Bahlil: 2026, Tak Ada Lagi Impor Solar

JAKARTA — Kebijakan menuju kedaulatan energi nasional dengan menargetkan penghentian total impor minyak solar mulai Tahun 2026 diumumkan Menteri Energi dan Sumber Daya Mineral (ESDM) Bahlil Lahadalia dalam forum Investor Daily Summit 2025, Kamis (9/102025), di Jakarta.

Dalam kesempatan itu, Bahlil menyampaikan bahwa pemerintah akan menerapkan program mandatori biodiesel B50, yaitu campuran 50 persen bahan bakar nabati (FAME) dengan minyak solar, sebagai pengganti penuh terhadap kebutuhan solar impor.

“Atas arahan Bapak Presiden, sudah diputuskan bahwa tahun 2026, insya Allah kita dorong ke B50. Dengan demikian, Indonesia tidak lagi melakukan impor solar,” ujar Bahlil dikutip.
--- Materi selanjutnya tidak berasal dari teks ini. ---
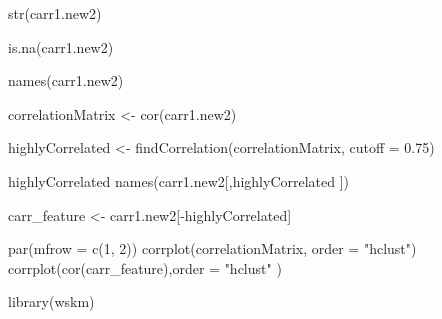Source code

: \documentclass[
]{article}
\newenvironment{Shaded}{\begin{snugshade}}{\end{snugshade}}
\newcommand{\AttributeTok}[1]{\textcolor[rgb]{0.77,0.63,0.00}{#1}}
\newcommand{\DecValTok}[1]{\textcolor[rgb]{0.00,0.00,0.81}{#1}}
\newcommand{\FloatTok}[1]{\textcolor[rgb]{0.00,0.00,0.81}{#1}}
\newcommand{\FunctionTok}[1]{\textcolor[rgb]{0.00,0.00,0.00}{#1}}
\newcommand{\NormalTok}[1]{#1}
\newcommand{\OtherTok}[1]{\textcolor[rgb]{0.56,0.35,0.01}{#1}}
\newcommand{\SpecialCharTok}[1]{\textcolor[rgb]{0.00,0.00,0.00}{#1}}
\newcommand{\StringTok}[1]{\textcolor[rgb]{0.31,0.60,0.02}{#1}}
\begin{document}
\begin{Shaded}
\begin{Highlighting}[]
\FunctionTok{str}\NormalTok{(carr1.new2)}
\end{Highlighting}
\end{Shaded}

\begin{Shaded}
\begin{Highlighting}[]
\FunctionTok{is.na}\NormalTok{(carr1.new2)}
\end{Highlighting}
\end{Shaded}

\begin{Shaded}
\begin{Highlighting}[]
\FunctionTok{names}\NormalTok{(carr1.new2)}
\end{Highlighting}
\end{Shaded}

\begin{Shaded}
\begin{Highlighting}[]
\NormalTok{correlationMatrix }\OtherTok{\textless{}{-}} \FunctionTok{cor}\NormalTok{(carr1.new2)}

\NormalTok{highlyCorrelated }\OtherTok{\textless{}{-}} \FunctionTok{findCorrelation}\NormalTok{(correlationMatrix, }\AttributeTok{cutoff =} \FloatTok{0.75}\NormalTok{) }

\NormalTok{highlyCorrelated}
\FunctionTok{names}\NormalTok{(carr1.new2[,highlyCorrelated ])}
\end{Highlighting}
\end{Shaded}

\begin{Shaded}
\begin{Highlighting}[]
\NormalTok{carr\_feature }\OtherTok{\textless{}{-}}\NormalTok{ carr1.new2[}\SpecialCharTok{{-}}\NormalTok{highlyCorrelated]}

\FunctionTok{par}\NormalTok{(}\AttributeTok{mfrow =} \FunctionTok{c}\NormalTok{(}\DecValTok{1}\NormalTok{, }\DecValTok{2}\NormalTok{))}
\FunctionTok{corrplot}\NormalTok{(correlationMatrix, }\AttributeTok{order =} \StringTok{"hclust"}\NormalTok{)}
\FunctionTok{corrplot}\NormalTok{(}\FunctionTok{cor}\NormalTok{(carr\_feature),}\AttributeTok{order =} \StringTok{"hclust"}\NormalTok{ )}
\end{Highlighting}
\end{Shaded}

\begin{Shaded}
\begin{Highlighting}[]
\FunctionTok{library}\NormalTok{(wskm)}
\end{Highlighting}
\end{Shaded}
\end{document}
Program B50 merupakan kelanjutan dari kebijakan B40 yang telah dijalankan pemerintah. Melalui peningkatan komposisi bahan bakar nabati, pemerintah berupaya menutup sisa ketergantungan impor solar yang pada 2025 masih diperkirakan mencapai 4,9 juta kiloliter, atau sekitar 10,58 persen dari total kebutuhan nasional.

Dengan penerapan B50, pemerintah optimistis seluruh kebutuhan solar nasional dapat dipenuhi dari produksi dalam negeri.

“Ini keputusan strategis dan bentuk keberpihakan negara terhadap kedaulatan energi. Kita tidak bisa terus bergantung pada impor yang menguras devisa dan membuat kita rentan terhadap fluktuasi harga global,” tegas Bahlil dikutip.

“Dengan B50, kita maksimalkan potensi sawit nasional, memperkuat ekonomi petani, dan memastikan ketahanan energi berada di tangan kita sendiri,” tambahnya.

Berdasarkan data Kementerian ESDM, sejak 2020 hingga 2025, program biodiesel telah menghemat devisa hingga USD 40,71 miliar. Dengan penerapan B50 pada 2026, potensi penghematan tambahan diproyeksikan mencapai USD 10,84 miliar hanya dalam satu tahun.

Selain mengurangi ketergantungan impor, program B50 juga diharapkan memberi efek berganda pada perekonomian nasional. Kebutuhan produksi FAME akan meningkat dari 15,6 juta kiloliter pada 2025 menjadi 20,1 juta kiloliter pada 2026, yang diperkirakan menciptakan 2,5 juta lapangan kerja di perkebunan sawit dan 19 ribu pekerjaan di industri pengolahan.

Bahlil menegaskan, kebijakan ini merupakan bagian dari visi besar pemerintah dalam membangun “New Economic Order”, atau tatanan ekonomi baru yang menempatkan energi terbarukan sebagai pondasi kemandirian nasional.

“Langkah ini bukan hanya soal energi, tetapi juga transformasi ekonomi. Kita sedang mengubah potensi menjadi kekuatan nyata membangun kemandirian, stabilitas, dan masa depan Indonesia yang lebih tangguh,” katanya dikutip.

Kebijakan B50 menandai babak baru dalam perjalanan Indonesia menuju kemandirian energi. Selain memperkuat ketahanan nasional dan menghemat devisa, langkah ini juga membuka ruang besar bagi ekonomi hijau dan pemberdayaan sektor perkebunan rakyat.

Namun, tantangan ke depan tetap ada. Mulai dari kesiapan infrastruktur, peningkatan kapasitas produksi FAME, hingga pengawasan distribusi agar efisiensi dan keberlanjutan program dapat terjamin.